Spot each line in the data below containing "tasks" and copy it.

^^^^

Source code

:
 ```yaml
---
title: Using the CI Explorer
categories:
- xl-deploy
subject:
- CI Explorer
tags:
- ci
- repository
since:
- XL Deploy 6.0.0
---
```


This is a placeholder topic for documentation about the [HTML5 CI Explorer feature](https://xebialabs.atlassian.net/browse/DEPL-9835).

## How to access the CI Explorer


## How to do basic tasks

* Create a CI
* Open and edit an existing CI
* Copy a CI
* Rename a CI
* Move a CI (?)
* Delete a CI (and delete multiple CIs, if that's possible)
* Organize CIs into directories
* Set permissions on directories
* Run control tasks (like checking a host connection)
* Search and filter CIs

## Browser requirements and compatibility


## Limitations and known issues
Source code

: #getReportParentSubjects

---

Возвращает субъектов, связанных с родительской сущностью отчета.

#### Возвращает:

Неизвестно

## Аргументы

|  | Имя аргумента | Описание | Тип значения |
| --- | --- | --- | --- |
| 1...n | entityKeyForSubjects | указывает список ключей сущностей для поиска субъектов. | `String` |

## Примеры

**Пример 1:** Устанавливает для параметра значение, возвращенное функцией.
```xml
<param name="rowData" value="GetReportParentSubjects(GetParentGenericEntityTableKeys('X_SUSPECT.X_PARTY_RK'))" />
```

^^^^

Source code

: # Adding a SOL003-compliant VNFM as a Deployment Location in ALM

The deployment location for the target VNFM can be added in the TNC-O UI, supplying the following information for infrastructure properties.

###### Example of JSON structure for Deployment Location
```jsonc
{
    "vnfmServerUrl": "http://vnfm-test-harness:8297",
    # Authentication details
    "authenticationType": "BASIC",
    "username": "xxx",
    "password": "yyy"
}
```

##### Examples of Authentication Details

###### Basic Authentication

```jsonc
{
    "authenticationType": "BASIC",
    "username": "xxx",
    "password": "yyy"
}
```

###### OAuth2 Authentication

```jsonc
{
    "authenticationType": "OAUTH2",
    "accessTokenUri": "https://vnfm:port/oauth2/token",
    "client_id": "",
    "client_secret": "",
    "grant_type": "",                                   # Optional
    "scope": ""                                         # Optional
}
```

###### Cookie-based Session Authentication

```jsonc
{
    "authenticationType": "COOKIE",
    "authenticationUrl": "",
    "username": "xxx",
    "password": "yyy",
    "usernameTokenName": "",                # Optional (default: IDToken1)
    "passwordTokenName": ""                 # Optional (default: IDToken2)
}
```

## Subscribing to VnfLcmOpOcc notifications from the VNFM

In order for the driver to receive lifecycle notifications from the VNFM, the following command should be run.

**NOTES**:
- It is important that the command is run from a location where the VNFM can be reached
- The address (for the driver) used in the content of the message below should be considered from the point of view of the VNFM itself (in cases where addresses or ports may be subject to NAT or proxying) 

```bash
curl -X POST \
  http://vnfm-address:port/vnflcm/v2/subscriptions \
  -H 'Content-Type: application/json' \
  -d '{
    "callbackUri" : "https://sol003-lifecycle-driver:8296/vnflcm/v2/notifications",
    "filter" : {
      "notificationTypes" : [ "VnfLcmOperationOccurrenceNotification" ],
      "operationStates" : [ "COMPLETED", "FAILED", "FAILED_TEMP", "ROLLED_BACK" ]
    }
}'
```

^^^^

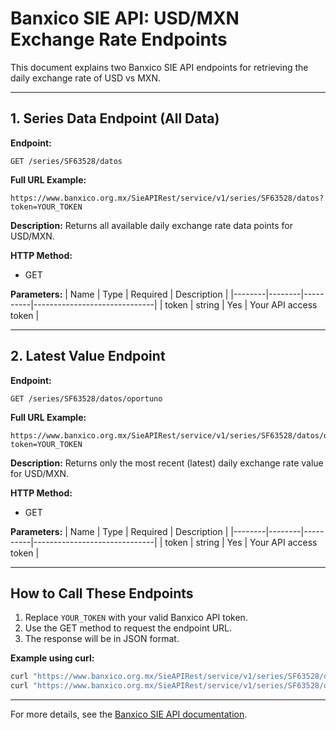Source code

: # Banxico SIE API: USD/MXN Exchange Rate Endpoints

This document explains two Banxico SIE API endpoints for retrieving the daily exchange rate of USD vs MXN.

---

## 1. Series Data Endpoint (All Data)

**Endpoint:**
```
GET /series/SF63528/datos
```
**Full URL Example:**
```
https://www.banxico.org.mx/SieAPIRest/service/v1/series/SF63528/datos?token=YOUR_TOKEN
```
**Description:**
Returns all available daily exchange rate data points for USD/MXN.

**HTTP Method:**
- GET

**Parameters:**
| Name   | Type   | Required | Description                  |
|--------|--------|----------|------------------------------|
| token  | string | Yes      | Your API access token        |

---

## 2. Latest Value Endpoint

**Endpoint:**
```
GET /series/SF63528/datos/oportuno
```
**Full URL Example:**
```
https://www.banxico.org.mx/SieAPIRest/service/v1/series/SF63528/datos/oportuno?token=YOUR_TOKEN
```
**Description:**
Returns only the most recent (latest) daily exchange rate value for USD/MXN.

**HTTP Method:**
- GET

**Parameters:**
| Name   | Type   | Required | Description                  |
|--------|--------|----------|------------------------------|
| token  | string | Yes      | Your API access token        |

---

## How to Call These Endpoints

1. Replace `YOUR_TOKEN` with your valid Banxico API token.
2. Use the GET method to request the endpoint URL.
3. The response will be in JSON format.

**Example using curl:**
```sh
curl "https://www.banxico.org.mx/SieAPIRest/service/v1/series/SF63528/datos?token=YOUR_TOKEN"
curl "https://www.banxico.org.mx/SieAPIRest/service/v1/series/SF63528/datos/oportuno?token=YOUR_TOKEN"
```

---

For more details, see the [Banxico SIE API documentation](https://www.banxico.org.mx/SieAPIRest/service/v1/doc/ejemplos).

^^^^

* **Completed task**
## How to do basic tasks
* Run control tasks (like checking a host connection)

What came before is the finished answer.